Work to complete:
Return the entries below in their exact form, leaving the pictures out.

# # # # #

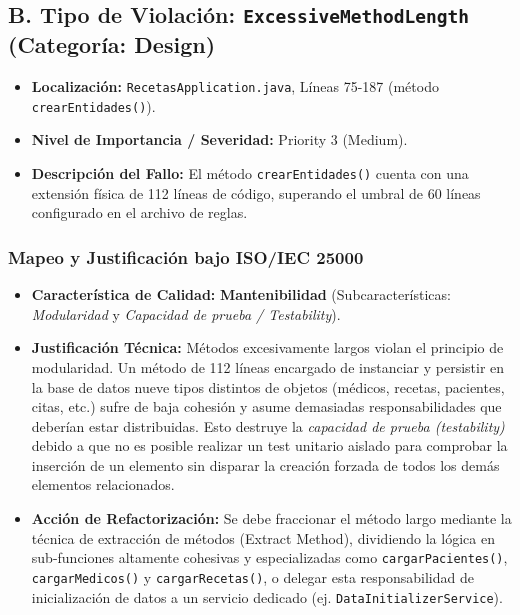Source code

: \documentclass[12pt,a4paper]{article}
\begin{document}
\newpage

\subsection{B. Tipo de Violación: \texttt{ExcessiveMethodLength} (Categoría: Design)}
\begin{itemize}
    \item \textbf{Localización:} \texttt{RecetasApplication.java}, Líneas 75-187 (método \texttt{crearEntidades()}).
    \item \textbf{Nivel de Importancia / Severidad:} Priority 3 (Medium).
    \item \textbf{Descripción del Fallo:} El método \texttt{crearEntidades()} cuenta con una extensión física de 112 líneas de código, superando el umbral de 60 líneas configurado en el archivo de reglas.
\end{itemize}

\subsubsection{Mapeo y Justificación bajo ISO/IEC 25000}
\begin{itemize}
    \item \textbf{Característica de Calidad:} \textbf{Mantenibilidad} (Subcaracterísticas: \textit{Modularidad} y \textit{Capacidad de prueba / Testability}).
    \item \textbf{Justificación Técnica:} Métodos excesivamente largos violan el principio de modularidad. Un método de 112 líneas encargado de instanciar y persistir en la base de datos nueve tipos distintos de objetos (médicos, recetas, pacientes, citas, etc.) sufre de baja cohesión y asume demasiadas responsabilidades que deberían estar distribuidas. Esto destruye la \textit{capacidad de prueba (testability)} debido a que no es posible realizar un test unitario aislado para comprobar la inserción de un elemento sin disparar la creación forzada de todos los demás elementos relacionados.
    \item \textbf{Acción de Refactorización:} Se debe fraccionar el método largo mediante la técnica de extracción de métodos (Extract Method), dividiendo la lógica en sub-funciones altamente cohesivas y especializadas como \texttt{cargarPacientes()}, \texttt{cargarMedicos()} y \texttt{cargarRecetas()}, o delegar esta responsabilidad de inicialización de datos a un servicio dedicado (ej. \texttt{DataInitializerService}).
\end{itemize}
\end{document}
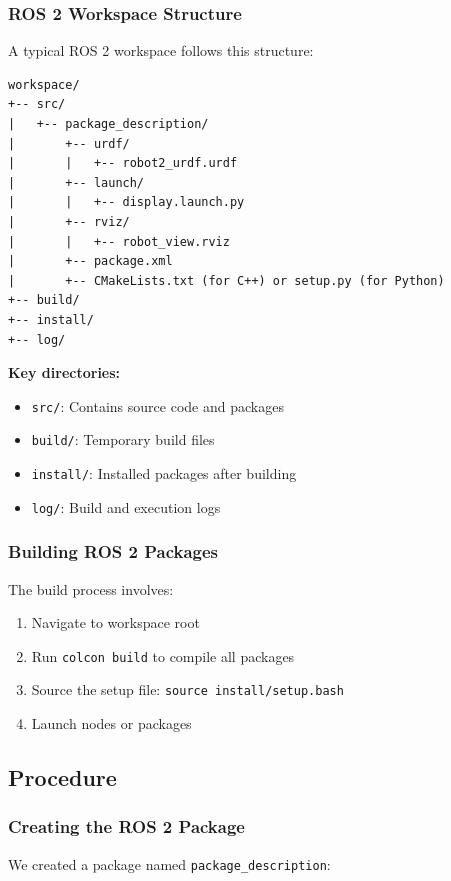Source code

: \subsubsection{ROS 2 Workspace Structure}

A typical ROS 2 workspace follows this structure:

\begin{verbatim}
workspace/
+-- src/
|   +-- package_description/
|       +-- urdf/
|       |   +-- robot2_urdf.urdf
|       +-- launch/
|       |   +-- display.launch.py
|       +-- rviz/
|       |   +-- robot_view.rviz
|       +-- package.xml
|       +-- CMakeLists.txt (for C++) or setup.py (for Python)
+-- build/
+-- install/
+-- log/
\end{verbatim}

\textbf{Key directories:}
\begin{itemize}
	\item \texttt{src/}: Contains source code and packages
	\item \texttt{build/}: Temporary build files
	\item \texttt{install/}: Installed packages after building
	\item \texttt{log/}: Build and execution logs
\end{itemize}

\subsubsection{Building ROS 2 Packages}

The build process involves:
\begin{enumerate}
	\item Navigate to workspace root
	\item Run \texttt{colcon build} to compile all packages
	\item Source the setup file: \texttt{source install/setup.bash}
	\item Launch nodes or packages
\end{enumerate}

\subsection{Procedure}

\subsubsection{Creating the ROS 2 Package}

We created a package named \texttt{package\_description}:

# # # # #

Reply to the exercise:
Source code

: \documentclass[12pt,a4paper]{article}
\begin{document}
\newpage

\subsection{B. Tipo de Violación: \texttt{ExcessiveMethodLength} (Categoría: Design)}
\begin{itemize}
    \item \textbf{Localización:} \texttt{RecetasApplication.java}, Líneas 75-187 (método \texttt{crearEntidades()}).
    \item \textbf{Nivel de Importancia / Severidad:} Priority 3 (Medium).
    \item \textbf{Descripción del Fallo:} El método \texttt{crearEntidades()} cuenta con una extensión física de 112 líneas de código, superando el umbral de 60 líneas configurado en el archivo de reglas.
\end{itemize}

\subsubsection{Mapeo y Justificación bajo ISO/IEC 25000}
\begin{itemize}
    \item \textbf{Característica de Calidad:} \textbf{Mantenibilidad} (Subcaracterísticas: \textit{Modularidad} y \textit{Capacidad de prueba / Testability}).
    \item \textbf{Justificación Técnica:} Métodos excesivamente largos violan el principio de modularidad. Un método de 112 líneas encargado de instanciar y persistir en la base de datos nueve tipos distintos de objetos (médicos, recetas, pacientes, citas, etc.) sufre de baja cohesión y asume demasiadas responsabilidades que deberían estar distribuidas. Esto destruye la \textit{capacidad de prueba (testability)} debido a que no es posible realizar un test unitario aislado para comprobar la inserción de un elemento sin disparar la creación forzada de todos los demás elementos relacionados.
    \item \textbf{Acción de Refactorización:} Se debe fraccionar el método largo mediante la técnica de extracción de métodos (Extract Method), dividiendo la lógica en sub-funciones altamente cohesivas y especializadas como \texttt{cargarPacientes()}, \texttt{cargarMedicos()} y \texttt{cargarRecetas()}, o delegar esta responsabilidad de inicialización de datos a un servicio dedicado (ej. \texttt{DataInitializerService}).
\end{itemize}
\end{document}
Source code

: \subsubsection{ROS 2 Workspace Structure}

A typical ROS 2 workspace follows this structure:

\begin{verbatim}
workspace/
+-- src/
|   +-- package_description/
|       +-- urdf/
|       |   +-- robot2_urdf.urdf
|       +-- launch/
|       |   +-- display.launch.py
|       +-- rviz/
|       |   +-- robot_view.rviz
|       +-- package.xml
|       +-- CMakeLists.txt (for C++) or setup.py (for Python)
+-- build/
+-- install/
+-- log/
\end{verbatim}

\textbf{Key directories:}
\begin{itemize}
	\item \texttt{src/}: Contains source code and packages
	\item \texttt{build/}: Temporary build files
	\item \texttt{install/}: Installed packages after building
	\item \texttt{log/}: Build and execution logs
\end{itemize}

\subsubsection{Building ROS 2 Packages}

The build process involves:
\begin{enumerate}
	\item Navigate to workspace root
	\item Run \texttt{colcon build} to compile all packages
	\item Source the setup file: \texttt{source install/setup.bash}
	\item Launch nodes or packages
\end{enumerate}

\subsection{Procedure}

\subsubsection{Creating the ROS 2 Package}

We created a package named \texttt{package\_description}:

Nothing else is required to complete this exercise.